A maioria dos ministros do Supremo Tribunal Federal decidiu restringir sensivelmente o foro privilegiado de deputados federais e senadores. A partir de agora, parlamentares federais só serão julgados pelo STF no caso de crimes cometidos durante o mandato e relacionados com o exercício da sua função. Antes, o entendimento era de que a Constituição garantia o foro especial para qualquer tipo de crime, mesmo anterior à posse do cargo.

Com isso, a expectativa é de que mais de 90% dos inquéritos e investigações contra parlamentares em andamento no STF sejam redistribuídos para varas de primeira instância em todo o país, de acordo com a localidade onde os supostos crimes foram cometidos.

Os casos não necessariamente irão para a vara de Sérgio Moro, que hoje tem prerrogativa para julgar apenas parte dos processos da Operação Lava Jato.

Embora a decisão dessa quinta-feira trate apenas de parlamentares, diversos ministros reconhecem que ela terá potencial de reduzir a proteção de outras autoridades. Há mais de 54 mil pessoas com algum tipo de foro especial no Brasil, segundo levantamento do Senado. Isso inclui governadores, prefeitos, vereadores, juízes, promotores e diplomatas, entre outros.

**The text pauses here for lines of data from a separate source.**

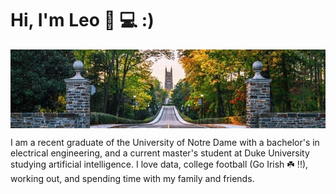 # Hi, I'm Leo 🚀 💻 :)
<p align="center"><img align="center" width="1100px" src="assets/duke_main_drive.jpg"></p>

I am a recent graduate of the University of Notre Dame with a bachelor's in electrical engineering, and a current master's student at Duke University studying artificial intelligence. I love data, college football (Go Irish ☘️ !!), working out, and spending time with my family and friends. 





<!--
**leocorelli/leocorelli** is a ✨ _special_ ✨ repository because its `README.md` (this file) appears on your GitHub profile.

Here are some ideas to get you started:

- 🔭 I’m currently working on ...
- 🌱 I’m currently learning ...
- 👯 I’m looking to collaborate on ...
- 🤔 I’m looking for help with ...
- 💬 Ask me about ...
- 📫 How to reach me: ...
- 😄 Pronouns: ...
- ⚡ Fun fact: ...
-->
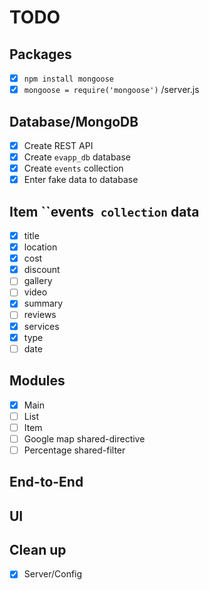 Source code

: # TODO

## Packages

- [x] `npm install mongoose`
- [x] `mongoose = require('mongoose')` /server.js 

## Database/MongoDB
- [x] Create REST API
- [x] Create `evapp_db` database
- [x] Create `events` collection
- [x] Enter fake data to database

## Item ``events` collection` data
- [x] title
- [x] location
- [x] cost
- [x] discount
- [ ] gallery
- [ ] video
- [x] summary
- [ ] reviews
- [x] services
- [x] type
- [ ] date

## Modules

- [x] Main
- [ ] List
- [ ] Item
- [ ] Google map shared-directive
- [ ] Percentage shared-filter

## End-to-End

## UI

## Clean up
- [x] Server/Config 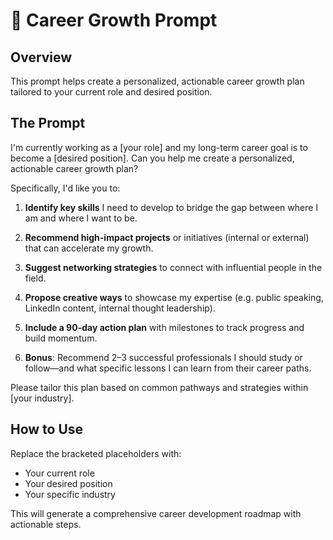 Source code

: # 🚀 Career Growth Prompt

## Overview

This prompt helps create a personalized, actionable career growth plan tailored to your current role and desired position.

## The Prompt

I'm currently working as a [your role] and my long-term career goal is to become a [desired position]. Can you help me create a personalized, actionable career growth plan?

Specifically, I'd like you to:

1. **Identify key skills** I need to develop to bridge the gap between where I am and where I want to be.

2. **Recommend high-impact projects** or initiatives (internal or external) that can accelerate my growth.

3. **Suggest networking strategies** to connect with influential people in the field.

4. **Propose creative ways** to showcase my expertise (e.g. public speaking, LinkedIn content, internal thought leadership).

5. **Include a 90-day action plan** with milestones to track progress and build momentum.

6. **Bonus**: Recommend 2–3 successful professionals I should study or follow—and what specific lessons I can learn from their career paths.

Please tailor this plan based on common pathways and strategies within [your industry].

## How to Use

Replace the bracketed placeholders with:
- Your current role
- Your desired position  
- Your specific industry

This will generate a comprehensive career development roadmap with actionable steps. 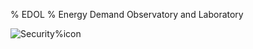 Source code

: % EDOL
% Energy Demand Observatory and Laboratory

![Security](https://imgs.xkcd.com/comics/code_talkers.png)%icon
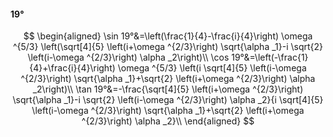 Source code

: #### 19°

$$
\begin{aligned}
\sin 19°&=\left(\frac{1}{4}-\frac{i}{4}\right) \omega ^{5/3} \left(\sqrt[4]{5} \left(i+\omega ^{2/3}\right) \sqrt{\alpha _1}-i \sqrt{2} \left(i-\omega ^{2/3}\right)
\alpha _2\right)\\
\cos 19°&=\left(-\frac{1}{4}+\frac{i}{4}\right) \omega ^{5/3} \left(i \sqrt[4]{5} \left(i-\omega ^{2/3}\right) \sqrt{\alpha _1}+\sqrt{2} \left(i+\omega ^{2/3}\right)
\alpha _2\right)\\
\tan 19°&=-\frac{\sqrt[4]{5} \left(i+\omega ^{2/3}\right) \sqrt{\alpha _1}-i \sqrt{2} \left(i-\omega ^{2/3}\right) \alpha _2}{i \sqrt[4]{5} \left(i-\omega ^{2/3}\right)
\sqrt{\alpha _1}+\sqrt{2} \left(i+\omega ^{2/3}\right) \alpha _2}\\
\end{aligned}
$$

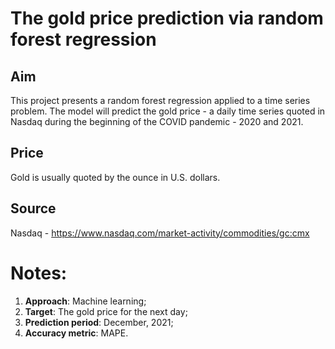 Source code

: # The gold price prediction via random forest regression

## Aim
This project presents a random forest regression applied to a time series problem. The model will predict the gold price - a daily time series quoted in Nasdaq during the beginning of the COVID pandemic - 2020 and 2021.

## Price
Gold is usually quoted by the ounce in U.S. dollars.

## Source
Nasdaq - https://www.nasdaq.com/market-activity/commodities/gc:cmx

# Notes:

1. **Approach**: Machine learning;
2. **Target**: The gold price for the next day;
3. **Prediction period**: December, 2021;
4. **Accuracy metric**: MAPE.
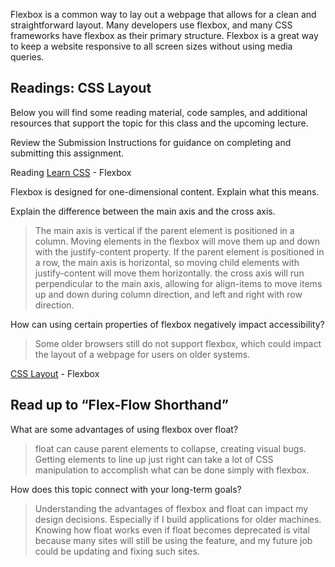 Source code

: Flexbox is a common way to lay out a webpage that allows for a clean and straightforward layout. Many developers use flexbox, and many CSS frameworks have flexbox as their primary structure. 
Flexbox is a great way to keep a website responsive to all screen sizes without using media queries. 

## Readings: CSS Layout
Below you will find some reading material, code samples, and additional resources that support the topic for this class and the upcoming lecture.

Review the Submission Instructions for guidance on completing and submitting this assignment.

Reading
[Learn CSS](https://web.dev/learn/css/flexbox/) - Flexbox

Flexbox is designed for one-dimensional content. Explain what this means.  




Explain the difference between the main axis and the cross axis.  
> The main axis is vertical if the parent element is positioned in a column. Moving elements in the flexbox will move them up and down with the justify-content property.
> If the parent element is positioned in a row, the main axis is horizontal, so moving child elements with justify-content will move them horizontally.
>the cross axis will run perpendicular to the main axis, allowing for align-items to move items up and down during column direction, and left and right with row direction.



How can using certain properties of flexbox negatively impact accessibility?  
>Some older browsers still do not support flexbox, which could impact the layout of a webpage for users on older systems. 


[CSS Layout](https://developer.mozilla.org/en-US/docs/Learn/CSS/CSS_layout/Flexbox) - Flexbox

## Read up to “Flex-Flow Shorthand”

What are some advantages of using flexbox over float?  
>float can cause parent elements to collapse, creating visual bugs. Getting elements to line up just right can take a lot of CSS manipulation to accomplish what can be done simply with flexbox.



How does this topic connect with your long-term goals?  
> Understanding the advantages of flexbox and float can impact my design decisions. Especially if I build applications for older machines. Knowing how float works even if float becomes deprecated is vital because many sites will still be using the feature, and my future job could be updating and fixing such sites.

O foro privilegiado evita que autoridades sejam julgadas em primeira instância, mas não necessariamente no Supremo. Governadores, por exemplo, têm seus casos analisados primeiro pelo Superior Tribunal de Justiça, enquanto prefeitos começam a ser julgados na segunda instância.

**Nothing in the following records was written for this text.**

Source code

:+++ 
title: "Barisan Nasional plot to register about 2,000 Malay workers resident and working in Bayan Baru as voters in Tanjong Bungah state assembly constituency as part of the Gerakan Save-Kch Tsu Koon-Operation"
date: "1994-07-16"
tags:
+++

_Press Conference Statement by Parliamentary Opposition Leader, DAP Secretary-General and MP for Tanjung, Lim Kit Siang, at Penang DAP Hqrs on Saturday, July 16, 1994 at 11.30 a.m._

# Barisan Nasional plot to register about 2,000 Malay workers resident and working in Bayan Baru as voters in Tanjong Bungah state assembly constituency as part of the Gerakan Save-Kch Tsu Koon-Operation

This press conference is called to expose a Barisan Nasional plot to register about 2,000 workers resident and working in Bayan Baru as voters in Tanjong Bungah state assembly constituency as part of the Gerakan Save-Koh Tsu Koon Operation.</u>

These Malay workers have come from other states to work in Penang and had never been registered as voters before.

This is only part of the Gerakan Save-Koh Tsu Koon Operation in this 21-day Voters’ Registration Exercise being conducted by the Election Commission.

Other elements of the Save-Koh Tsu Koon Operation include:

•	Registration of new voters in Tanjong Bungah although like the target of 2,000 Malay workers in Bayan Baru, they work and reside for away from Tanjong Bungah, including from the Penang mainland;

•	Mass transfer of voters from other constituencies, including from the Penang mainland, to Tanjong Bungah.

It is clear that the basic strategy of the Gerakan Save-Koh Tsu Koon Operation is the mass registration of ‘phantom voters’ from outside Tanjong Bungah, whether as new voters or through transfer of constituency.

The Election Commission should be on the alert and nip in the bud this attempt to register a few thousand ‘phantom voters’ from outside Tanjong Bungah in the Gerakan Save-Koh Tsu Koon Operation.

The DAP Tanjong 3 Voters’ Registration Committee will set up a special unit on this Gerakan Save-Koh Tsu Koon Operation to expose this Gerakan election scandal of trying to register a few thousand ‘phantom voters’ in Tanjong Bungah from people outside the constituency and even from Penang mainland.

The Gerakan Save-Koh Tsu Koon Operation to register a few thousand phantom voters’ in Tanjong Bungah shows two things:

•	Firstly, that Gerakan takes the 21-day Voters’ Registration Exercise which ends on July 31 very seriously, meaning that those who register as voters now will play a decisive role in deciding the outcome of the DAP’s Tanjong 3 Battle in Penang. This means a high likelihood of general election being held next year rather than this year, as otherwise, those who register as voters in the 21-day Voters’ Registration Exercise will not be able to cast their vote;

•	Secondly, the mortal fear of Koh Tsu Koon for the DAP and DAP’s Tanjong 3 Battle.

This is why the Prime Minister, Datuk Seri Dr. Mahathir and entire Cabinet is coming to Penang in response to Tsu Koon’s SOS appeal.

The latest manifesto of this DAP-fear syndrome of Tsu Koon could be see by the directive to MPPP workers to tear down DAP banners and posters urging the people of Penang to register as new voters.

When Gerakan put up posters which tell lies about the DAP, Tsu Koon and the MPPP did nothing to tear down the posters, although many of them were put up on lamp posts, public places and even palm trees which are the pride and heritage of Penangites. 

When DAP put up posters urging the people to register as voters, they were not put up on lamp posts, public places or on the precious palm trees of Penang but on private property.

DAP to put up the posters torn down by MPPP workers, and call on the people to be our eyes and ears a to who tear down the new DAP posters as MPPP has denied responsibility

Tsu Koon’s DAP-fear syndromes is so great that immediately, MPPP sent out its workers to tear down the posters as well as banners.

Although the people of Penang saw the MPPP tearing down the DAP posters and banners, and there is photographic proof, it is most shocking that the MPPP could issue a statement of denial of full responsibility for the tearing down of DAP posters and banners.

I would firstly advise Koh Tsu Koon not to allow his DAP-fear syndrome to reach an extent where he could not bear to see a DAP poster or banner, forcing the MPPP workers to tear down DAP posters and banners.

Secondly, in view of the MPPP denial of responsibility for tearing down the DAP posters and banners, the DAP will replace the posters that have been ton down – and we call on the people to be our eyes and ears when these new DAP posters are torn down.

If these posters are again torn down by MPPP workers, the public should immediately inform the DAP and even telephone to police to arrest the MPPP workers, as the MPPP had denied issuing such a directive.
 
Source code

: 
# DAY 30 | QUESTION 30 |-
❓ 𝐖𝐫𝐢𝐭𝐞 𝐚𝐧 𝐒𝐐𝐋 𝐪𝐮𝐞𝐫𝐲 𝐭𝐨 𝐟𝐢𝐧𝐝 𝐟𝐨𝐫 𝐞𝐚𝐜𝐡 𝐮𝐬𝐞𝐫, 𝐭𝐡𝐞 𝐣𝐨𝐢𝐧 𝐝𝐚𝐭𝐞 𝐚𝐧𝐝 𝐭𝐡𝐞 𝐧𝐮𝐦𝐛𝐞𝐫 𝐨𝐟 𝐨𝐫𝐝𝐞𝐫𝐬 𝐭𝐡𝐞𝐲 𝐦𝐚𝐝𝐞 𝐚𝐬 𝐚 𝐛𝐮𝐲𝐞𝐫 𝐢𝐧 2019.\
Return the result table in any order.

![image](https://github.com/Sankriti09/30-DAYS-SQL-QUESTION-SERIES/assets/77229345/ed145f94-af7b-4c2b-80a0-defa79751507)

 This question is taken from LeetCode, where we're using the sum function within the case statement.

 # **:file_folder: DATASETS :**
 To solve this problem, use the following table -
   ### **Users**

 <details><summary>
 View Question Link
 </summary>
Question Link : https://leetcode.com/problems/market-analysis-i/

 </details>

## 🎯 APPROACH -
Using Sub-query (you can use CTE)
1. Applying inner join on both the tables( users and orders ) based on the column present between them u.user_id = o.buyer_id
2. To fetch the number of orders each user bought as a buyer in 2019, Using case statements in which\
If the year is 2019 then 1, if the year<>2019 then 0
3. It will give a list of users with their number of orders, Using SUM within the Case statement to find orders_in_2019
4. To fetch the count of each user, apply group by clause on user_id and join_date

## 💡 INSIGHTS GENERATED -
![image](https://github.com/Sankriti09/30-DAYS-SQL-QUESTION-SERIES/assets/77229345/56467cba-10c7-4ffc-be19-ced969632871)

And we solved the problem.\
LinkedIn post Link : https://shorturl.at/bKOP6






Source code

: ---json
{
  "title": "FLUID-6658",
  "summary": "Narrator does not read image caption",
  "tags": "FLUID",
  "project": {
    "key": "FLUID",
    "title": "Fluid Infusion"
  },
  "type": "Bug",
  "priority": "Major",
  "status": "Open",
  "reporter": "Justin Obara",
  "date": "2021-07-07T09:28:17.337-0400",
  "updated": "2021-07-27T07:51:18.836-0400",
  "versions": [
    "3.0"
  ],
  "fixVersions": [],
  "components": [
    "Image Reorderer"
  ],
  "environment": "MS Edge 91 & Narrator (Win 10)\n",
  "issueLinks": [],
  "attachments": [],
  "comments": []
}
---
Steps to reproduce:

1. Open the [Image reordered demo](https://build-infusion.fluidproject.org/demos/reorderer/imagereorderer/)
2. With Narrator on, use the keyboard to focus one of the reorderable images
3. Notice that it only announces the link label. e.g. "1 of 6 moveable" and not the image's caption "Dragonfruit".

Parte dos ministros entende que as situações de outras categorias terão de ser analisadas gradativamente, conforme os casos cheguem ao STF. No entanto, como decisões do Supremo geram parâmetros para todo país, é possível que magistrados de outras cortes passem a aplicar o entendimento a outras autoridades. A Constituição prevê, por exemplo, que deputados estaduais têm as mesmas prerrogativas dos federais, o que, para alguns juristas, abre espaço para decisão ser aplicada a eles também.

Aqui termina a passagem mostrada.